### Given records

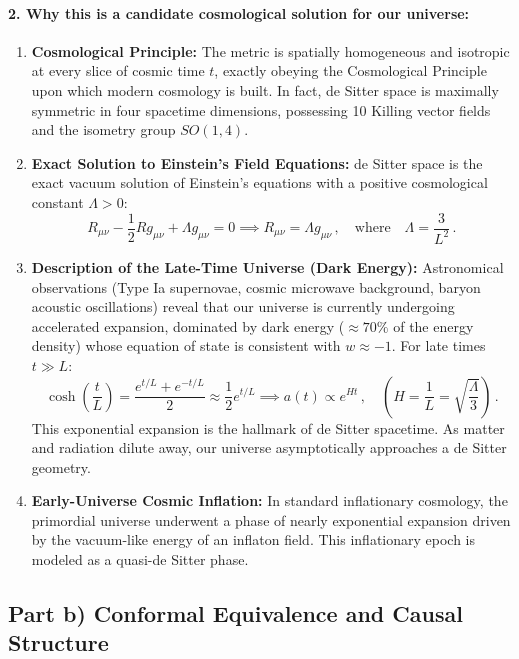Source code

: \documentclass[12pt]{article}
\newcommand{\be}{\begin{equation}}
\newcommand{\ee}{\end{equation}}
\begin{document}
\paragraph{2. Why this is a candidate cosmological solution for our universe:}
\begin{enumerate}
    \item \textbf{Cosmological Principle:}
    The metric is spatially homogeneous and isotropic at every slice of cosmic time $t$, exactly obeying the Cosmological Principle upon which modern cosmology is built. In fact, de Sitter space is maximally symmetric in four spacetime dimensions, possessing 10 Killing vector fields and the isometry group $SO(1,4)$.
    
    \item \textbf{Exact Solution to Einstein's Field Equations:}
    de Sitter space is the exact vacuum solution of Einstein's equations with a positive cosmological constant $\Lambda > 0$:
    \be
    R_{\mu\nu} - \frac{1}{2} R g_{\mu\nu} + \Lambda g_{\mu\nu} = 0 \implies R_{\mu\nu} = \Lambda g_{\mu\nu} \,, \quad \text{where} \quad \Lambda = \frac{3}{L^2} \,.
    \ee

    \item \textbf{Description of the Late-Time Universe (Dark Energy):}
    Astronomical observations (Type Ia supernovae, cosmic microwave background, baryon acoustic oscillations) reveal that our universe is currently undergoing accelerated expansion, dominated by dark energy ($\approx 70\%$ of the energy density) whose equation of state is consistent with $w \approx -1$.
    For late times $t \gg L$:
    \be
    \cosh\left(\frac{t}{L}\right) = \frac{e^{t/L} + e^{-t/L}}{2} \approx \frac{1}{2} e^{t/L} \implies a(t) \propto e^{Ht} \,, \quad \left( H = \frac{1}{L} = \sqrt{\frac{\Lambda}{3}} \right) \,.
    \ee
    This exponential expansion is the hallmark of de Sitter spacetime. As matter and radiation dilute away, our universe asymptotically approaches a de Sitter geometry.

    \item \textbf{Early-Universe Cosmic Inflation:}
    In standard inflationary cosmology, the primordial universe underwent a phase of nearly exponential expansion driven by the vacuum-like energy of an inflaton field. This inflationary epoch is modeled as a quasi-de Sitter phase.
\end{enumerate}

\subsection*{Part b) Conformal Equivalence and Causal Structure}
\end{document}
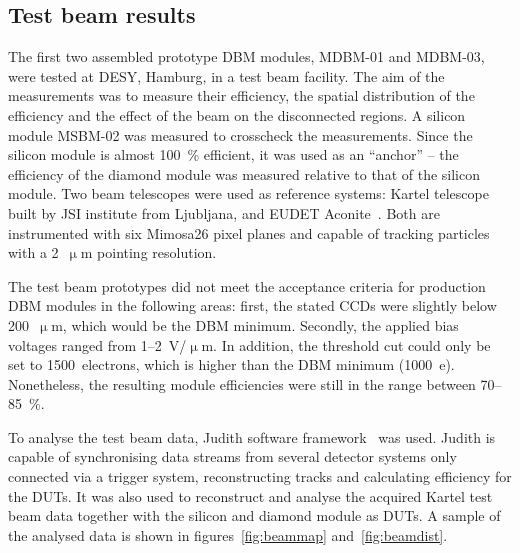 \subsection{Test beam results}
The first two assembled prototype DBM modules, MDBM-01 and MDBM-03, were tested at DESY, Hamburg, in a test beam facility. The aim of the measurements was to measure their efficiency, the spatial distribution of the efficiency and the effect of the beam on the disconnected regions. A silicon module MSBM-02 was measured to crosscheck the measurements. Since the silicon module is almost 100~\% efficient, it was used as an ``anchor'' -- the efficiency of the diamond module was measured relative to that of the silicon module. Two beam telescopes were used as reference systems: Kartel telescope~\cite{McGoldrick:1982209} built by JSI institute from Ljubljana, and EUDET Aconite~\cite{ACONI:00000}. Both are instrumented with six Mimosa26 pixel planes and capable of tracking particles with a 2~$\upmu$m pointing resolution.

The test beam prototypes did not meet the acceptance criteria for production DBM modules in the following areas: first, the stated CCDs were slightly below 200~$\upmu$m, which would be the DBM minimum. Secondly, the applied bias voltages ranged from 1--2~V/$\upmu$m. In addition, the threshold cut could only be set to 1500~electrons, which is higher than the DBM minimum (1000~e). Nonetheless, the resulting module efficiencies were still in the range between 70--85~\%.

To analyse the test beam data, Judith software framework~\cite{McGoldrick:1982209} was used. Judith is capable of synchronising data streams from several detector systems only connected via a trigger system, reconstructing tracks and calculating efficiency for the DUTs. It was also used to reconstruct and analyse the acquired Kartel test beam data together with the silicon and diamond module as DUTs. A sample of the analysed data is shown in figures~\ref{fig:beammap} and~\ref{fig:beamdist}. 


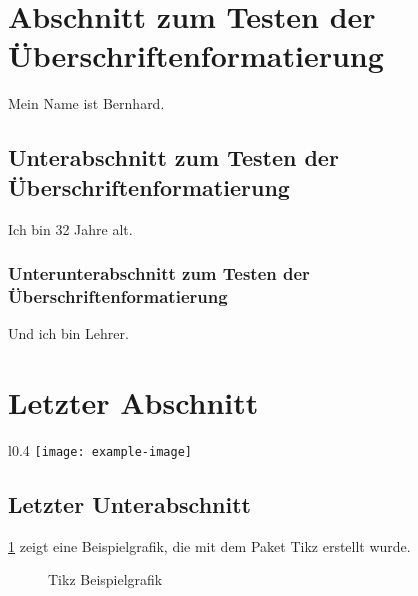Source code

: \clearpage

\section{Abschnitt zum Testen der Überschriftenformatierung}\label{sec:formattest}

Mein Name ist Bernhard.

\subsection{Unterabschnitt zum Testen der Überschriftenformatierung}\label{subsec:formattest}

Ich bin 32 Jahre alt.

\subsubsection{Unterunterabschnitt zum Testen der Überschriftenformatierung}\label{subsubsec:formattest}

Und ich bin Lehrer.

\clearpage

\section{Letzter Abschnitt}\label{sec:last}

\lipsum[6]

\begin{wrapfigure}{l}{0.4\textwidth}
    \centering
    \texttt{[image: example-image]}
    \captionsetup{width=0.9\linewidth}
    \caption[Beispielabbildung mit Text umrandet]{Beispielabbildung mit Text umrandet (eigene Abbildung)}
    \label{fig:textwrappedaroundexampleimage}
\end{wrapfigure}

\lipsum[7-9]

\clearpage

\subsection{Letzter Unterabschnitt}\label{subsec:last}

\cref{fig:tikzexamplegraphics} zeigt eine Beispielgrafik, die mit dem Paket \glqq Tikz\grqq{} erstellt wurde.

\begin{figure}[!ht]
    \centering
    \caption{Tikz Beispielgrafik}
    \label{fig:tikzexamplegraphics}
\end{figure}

######

How to complete this task | For the string "spacetime", filter the data and copy out each line where it occurs.

Response area |
    The metric is spatially homogeneous and isotropic at every slice of cosmic time $t$, exactly obeying the Cosmological Principle upon which modern cosmology is built. In fact, de Sitter space is maximally symmetric in four spacetime dimensions, possessing 10 Killing vector fields and the isometry group $SO(1,4)$.
    This exponential expansion is the hallmark of de Sitter spacetime. As matter and radiation dilute away, our universe asymptotically approaches a de Sitter geometry.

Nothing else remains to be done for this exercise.